Persistence (Cartridge Save/Load): F1 saves the tape and annotation arenas (with metadata) to cartridge.bin via WriteFile. F2 loads from cartridge.bin, re-runs relink_tape() and compile_and_run_tape() to restore full live state. Primitive Instruction Set

ID	Name	Emitted x86-64 (via DSL)
1	SWAP	x64_XCHG_RAX_RDX()
2	MULT	x64_IMUL_RAX_RDX()
3	ADD	x64_ADD_RAX_RDX()
4	FETCH	x64_FETCH() — mov rax, [rbx + rax*8]
5	DEC	x64_DEC_RAX()
6	STORE	x64_STORE() — mov [rbx + rax*8], rdx
7	RET_IF_Z	x64_RET_IF_ZERO()
8	RETURN	x64_RET()
9	PRINT	FFI dance → ms_builtin_print
10	RET_IF_S	x64_RET_IF_SIGN()
11	DUP	x64_MOV_RDX_RAX()
12	DROP	x64_MOV_RAX_RDX()
13	SUB	x64_SUB_RAX_RDX()
14	EXECUTE	x64_CALL_RAX()

Whats Missing (TODO)

  • DSL wrappers for forward jump placeholders: The JMP rel32 and CALL rel32 forward-jump patterns in compile_and_run_tape still use bare emit8(x64_op_JMP_rel32) + emit32(0) pairs.
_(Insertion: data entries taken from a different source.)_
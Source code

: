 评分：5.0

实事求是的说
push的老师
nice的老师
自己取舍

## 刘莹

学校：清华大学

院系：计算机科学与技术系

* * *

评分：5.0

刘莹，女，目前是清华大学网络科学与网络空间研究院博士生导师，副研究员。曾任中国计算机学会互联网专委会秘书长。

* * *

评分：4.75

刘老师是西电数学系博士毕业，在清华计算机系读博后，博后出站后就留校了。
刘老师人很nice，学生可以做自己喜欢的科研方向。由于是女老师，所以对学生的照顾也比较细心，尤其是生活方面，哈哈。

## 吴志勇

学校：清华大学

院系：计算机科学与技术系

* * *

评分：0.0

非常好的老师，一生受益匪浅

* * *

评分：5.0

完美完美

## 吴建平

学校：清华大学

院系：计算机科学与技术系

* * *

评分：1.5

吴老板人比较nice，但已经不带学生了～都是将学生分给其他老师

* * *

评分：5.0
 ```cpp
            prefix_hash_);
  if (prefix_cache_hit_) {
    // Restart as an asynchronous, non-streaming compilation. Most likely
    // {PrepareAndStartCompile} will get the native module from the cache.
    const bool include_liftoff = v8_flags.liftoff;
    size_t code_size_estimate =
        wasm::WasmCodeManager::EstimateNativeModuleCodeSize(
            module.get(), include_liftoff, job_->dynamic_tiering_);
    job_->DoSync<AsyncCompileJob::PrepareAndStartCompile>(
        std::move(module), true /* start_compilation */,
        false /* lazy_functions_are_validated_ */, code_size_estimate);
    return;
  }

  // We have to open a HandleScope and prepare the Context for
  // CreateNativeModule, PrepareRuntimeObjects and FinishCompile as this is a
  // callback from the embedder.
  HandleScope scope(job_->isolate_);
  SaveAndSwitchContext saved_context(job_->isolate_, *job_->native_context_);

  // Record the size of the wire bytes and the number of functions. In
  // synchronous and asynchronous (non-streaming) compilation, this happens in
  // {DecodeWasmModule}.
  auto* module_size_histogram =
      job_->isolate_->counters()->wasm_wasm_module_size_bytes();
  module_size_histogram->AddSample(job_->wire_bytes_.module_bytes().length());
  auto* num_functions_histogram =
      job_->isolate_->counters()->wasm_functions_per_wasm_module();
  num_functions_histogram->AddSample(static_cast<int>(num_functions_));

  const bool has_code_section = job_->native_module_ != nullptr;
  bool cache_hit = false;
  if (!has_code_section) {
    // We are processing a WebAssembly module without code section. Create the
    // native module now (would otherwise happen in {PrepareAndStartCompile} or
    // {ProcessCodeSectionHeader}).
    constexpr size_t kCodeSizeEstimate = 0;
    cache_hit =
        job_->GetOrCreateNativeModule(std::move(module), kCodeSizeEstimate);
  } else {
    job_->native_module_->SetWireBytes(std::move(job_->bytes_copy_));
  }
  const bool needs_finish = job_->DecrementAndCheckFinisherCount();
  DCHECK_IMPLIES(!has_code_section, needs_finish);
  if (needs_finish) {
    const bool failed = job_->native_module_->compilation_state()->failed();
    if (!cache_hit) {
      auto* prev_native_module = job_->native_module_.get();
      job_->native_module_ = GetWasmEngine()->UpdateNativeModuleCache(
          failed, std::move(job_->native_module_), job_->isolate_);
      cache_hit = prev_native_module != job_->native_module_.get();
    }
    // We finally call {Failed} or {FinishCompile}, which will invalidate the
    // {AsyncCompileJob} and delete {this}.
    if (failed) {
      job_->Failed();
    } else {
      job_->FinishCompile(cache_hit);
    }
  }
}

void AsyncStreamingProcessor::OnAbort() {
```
Dedicated x64_JMP_fwd_placeholder(U4* offset_out) and x64_patch_fwd(U4 offset) helpers should be added to the DSL to eliminate this last gap.
  • Expanded Annotation Layer (Variable-Length Comments): The anno_arena strictly allocates 8 bytes per token. Arbitrarily long comment blocks need a separate indirection layer without disrupting the O(1) compile mapping.
  • Expanded Instruction Set: No floating point. No multi-way branching beyond RET_IF_Z / RET_IF_S.
  • Basic Block Jumps [ ]: Lottes-style scoped jump targets for structured control flow without an AST are not yet implemented.
  • Tape Drive / Preemptive Scatter Improvements: The FFI argument mapping reads globals[0] and globals[1] for R8/R9. A proper scatter model that pre-places arguments into named slots before a call is not yet formalized.
  • Self-Hosting Bootstrap: The editor and JIT are written in C. The long-term goal is to rewrite the core inside the custom language itself, discarding the C host.

References Utilized

Heavily Utilized:

  • Onats Talks: The core architecture (2-register stack, global memory tape, JIT philosophy) is a direct implementation of the concepts from his VAMP/KYRA presentations. Lottes Twitter Notes: The 2-character mapped dictionary, ret-if-signed (RET_IF_ZERO), and annotation layer concepts were taken directly from his tweets.
  • Users duffle.h & fortish-study: The C coding conventions (X-Macros, FArena, byte-width types, ms_ prefixes) were adopted from these sources.

Lightly Utilized:

  • Lottes Blog: Provided the high-level “sourceless” philosophy and inspiration.
  • Grok Searches: Served to validate our understanding and provide parallels (like Wasms linear memory), but did not provide direct implementation details.